Stored data entries:
Segment Open
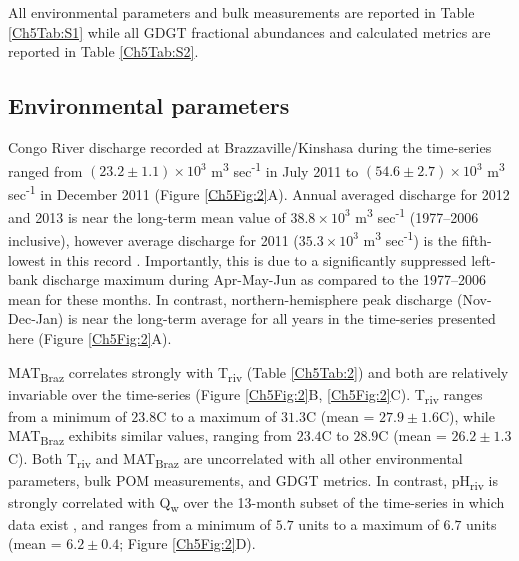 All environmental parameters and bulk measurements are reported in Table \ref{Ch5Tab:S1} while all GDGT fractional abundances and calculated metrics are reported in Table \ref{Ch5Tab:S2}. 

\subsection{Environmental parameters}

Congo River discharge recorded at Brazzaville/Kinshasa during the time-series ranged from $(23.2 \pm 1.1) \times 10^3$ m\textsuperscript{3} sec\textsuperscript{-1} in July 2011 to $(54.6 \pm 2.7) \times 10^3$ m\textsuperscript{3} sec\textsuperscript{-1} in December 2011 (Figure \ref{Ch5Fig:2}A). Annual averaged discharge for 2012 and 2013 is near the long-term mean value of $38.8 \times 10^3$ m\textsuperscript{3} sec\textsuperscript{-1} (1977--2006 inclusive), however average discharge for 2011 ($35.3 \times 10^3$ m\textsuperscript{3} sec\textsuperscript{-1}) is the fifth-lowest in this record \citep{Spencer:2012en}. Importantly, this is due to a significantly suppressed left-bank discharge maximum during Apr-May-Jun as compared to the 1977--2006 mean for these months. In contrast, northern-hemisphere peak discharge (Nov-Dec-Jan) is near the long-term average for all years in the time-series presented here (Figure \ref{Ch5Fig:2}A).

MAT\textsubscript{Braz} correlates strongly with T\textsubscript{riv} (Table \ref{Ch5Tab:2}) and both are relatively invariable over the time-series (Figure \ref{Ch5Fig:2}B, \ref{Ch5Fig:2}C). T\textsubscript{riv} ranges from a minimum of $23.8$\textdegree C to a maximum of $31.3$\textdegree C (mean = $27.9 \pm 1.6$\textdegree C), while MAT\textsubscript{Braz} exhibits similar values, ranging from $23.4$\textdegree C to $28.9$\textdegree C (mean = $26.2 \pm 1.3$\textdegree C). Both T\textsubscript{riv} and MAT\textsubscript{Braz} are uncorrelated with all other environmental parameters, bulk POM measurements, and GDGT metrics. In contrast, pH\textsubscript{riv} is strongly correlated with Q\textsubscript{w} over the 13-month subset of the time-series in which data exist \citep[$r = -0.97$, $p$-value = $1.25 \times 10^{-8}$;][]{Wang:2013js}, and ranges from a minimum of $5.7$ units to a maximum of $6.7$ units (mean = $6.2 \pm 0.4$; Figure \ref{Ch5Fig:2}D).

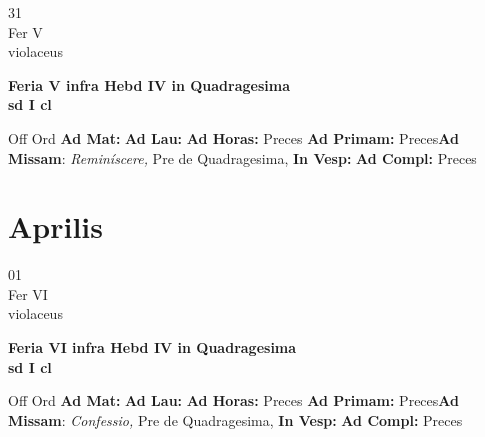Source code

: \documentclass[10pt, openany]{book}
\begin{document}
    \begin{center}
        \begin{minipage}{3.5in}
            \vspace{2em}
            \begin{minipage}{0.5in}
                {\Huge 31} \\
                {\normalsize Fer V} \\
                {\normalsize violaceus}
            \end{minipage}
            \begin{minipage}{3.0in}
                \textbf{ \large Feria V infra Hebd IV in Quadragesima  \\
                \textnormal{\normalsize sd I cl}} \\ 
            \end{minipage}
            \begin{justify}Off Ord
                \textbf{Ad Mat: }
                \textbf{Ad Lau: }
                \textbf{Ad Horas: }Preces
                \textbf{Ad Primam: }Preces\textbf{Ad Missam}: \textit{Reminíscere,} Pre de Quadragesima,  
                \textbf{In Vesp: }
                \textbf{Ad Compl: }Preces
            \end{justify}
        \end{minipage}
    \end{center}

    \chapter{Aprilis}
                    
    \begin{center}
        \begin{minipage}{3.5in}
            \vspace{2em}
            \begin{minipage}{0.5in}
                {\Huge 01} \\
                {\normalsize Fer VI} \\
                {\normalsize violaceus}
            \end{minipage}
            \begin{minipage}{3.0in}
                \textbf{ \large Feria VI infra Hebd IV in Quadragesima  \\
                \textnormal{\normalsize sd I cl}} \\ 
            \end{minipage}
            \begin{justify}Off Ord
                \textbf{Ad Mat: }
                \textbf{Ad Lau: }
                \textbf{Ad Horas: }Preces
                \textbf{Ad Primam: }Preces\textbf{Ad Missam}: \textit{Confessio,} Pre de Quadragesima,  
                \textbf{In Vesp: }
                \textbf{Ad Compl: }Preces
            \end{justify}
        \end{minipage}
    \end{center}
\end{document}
Segment Closed
WHAT YOU ARE ASKED TO DO: Reproduce the data above line for line, excluding every picture.

WRITTEN REPLY:
 All environmental parameters and bulk measurements are reported in Table \ref{Ch5Tab:S1} while all GDGT fractional abundances and calculated metrics are reported in Table \ref{Ch5Tab:S2}. 

\subsection{Environmental parameters}

Congo River discharge recorded at Brazzaville/Kinshasa during the time-series ranged from $(23.2 \pm 1.1) \times 10^3$ m\textsuperscript{3} sec\textsuperscript{-1} in July 2011 to $(54.6 \pm 2.7) \times 10^3$ m\textsuperscript{3} sec\textsuperscript{-1} in December 2011 (Figure \ref{Ch5Fig:2}A). Annual averaged discharge for 2012 and 2013 is near the long-term mean value of $38.8 \times 10^3$ m\textsuperscript{3} sec\textsuperscript{-1} (1977--2006 inclusive), however average discharge for 2011 ($35.3 \times 10^3$ m\textsuperscript{3} sec\textsuperscript{-1}) is the fifth-lowest in this record \citep{Spencer:2012en}. Importantly, this is due to a significantly suppressed left-bank discharge maximum during Apr-May-Jun as compared to the 1977--2006 mean for these months. In contrast, northern-hemisphere peak discharge (Nov-Dec-Jan) is near the long-term average for all years in the time-series presented here (Figure \ref{Ch5Fig:2}A).

MAT\textsubscript{Braz} correlates strongly with T\textsubscript{riv} (Table \ref{Ch5Tab:2}) and both are relatively invariable over the time-series (Figure \ref{Ch5Fig:2}B, \ref{Ch5Fig:2}C). T\textsubscript{riv} ranges from a minimum of $23.8$\textdegree C to a maximum of $31.3$\textdegree C (mean = $27.9 \pm 1.6$\textdegree C), while MAT\textsubscript{Braz} exhibits similar values, ranging from $23.4$\textdegree C to $28.9$\textdegree C (mean = $26.2 \pm 1.3$\textdegree C). Both T\textsubscript{riv} and MAT\textsubscript{Braz} are uncorrelated with all other environmental parameters, bulk POM measurements, and GDGT metrics. In contrast, pH\textsubscript{riv} is strongly correlated with Q\textsubscript{w} over the 13-month subset of the time-series in which data exist \citep[$r = -0.97$, $p$-value = $1.25 \times 10^{-8}$;][]{Wang:2013js}, and ranges from a minimum of $5.7$ units to a maximum of $6.7$ units (mean = $6.2 \pm 0.4$; Figure \ref{Ch5Fig:2}D).

Source code

: \documentclass[10pt, openany]{book}
\begin{document}
    \begin{center}
        \begin{minipage}{3.5in}
            \vspace{2em}
            \begin{minipage}{0.5in}
                {\Huge 31} \\
                {\normalsize Fer V} \\
                {\normalsize violaceus}
            \end{minipage}
            \begin{minipage}{3.0in}
                \textbf{ \large Feria V infra Hebd IV in Quadragesima  \\
                \textnormal{\normalsize sd I cl}} \\ 
            \end{minipage}
            \begin{justify}Off Ord
                \textbf{Ad Mat: }
                \textbf{Ad Lau: }
                \textbf{Ad Horas: }Preces
                \textbf{Ad Primam: }Preces\textbf{Ad Missam}: \textit{Reminíscere,} Pre de Quadragesima,  
                \textbf{In Vesp: }
                \textbf{Ad Compl: }Preces
            \end{justify}
        \end{minipage}
    \end{center}

    \chapter{Aprilis}
                    
    \begin{center}
        \begin{minipage}{3.5in}
            \vspace{2em}
            \begin{minipage}{0.5in}
                {\Huge 01} \\
                {\normalsize Fer VI} \\
                {\normalsize violaceus}
            \end{minipage}
            \begin{minipage}{3.0in}
                \textbf{ \large Feria VI infra Hebd IV in Quadragesima  \\
                \textnormal{\normalsize sd I cl}} \\ 
            \end{minipage}
            \begin{justify}Off Ord
                \textbf{Ad Mat: }
                \textbf{Ad Lau: }
                \textbf{Ad Horas: }Preces
                \textbf{Ad Primam: }Preces\textbf{Ad Missam}: \textit{Confessio,} Pre de Quadragesima,  
                \textbf{In Vesp: }
                \textbf{Ad Compl: }Preces
            \end{justify}
        \end{minipage}
    \end{center}
\end{document}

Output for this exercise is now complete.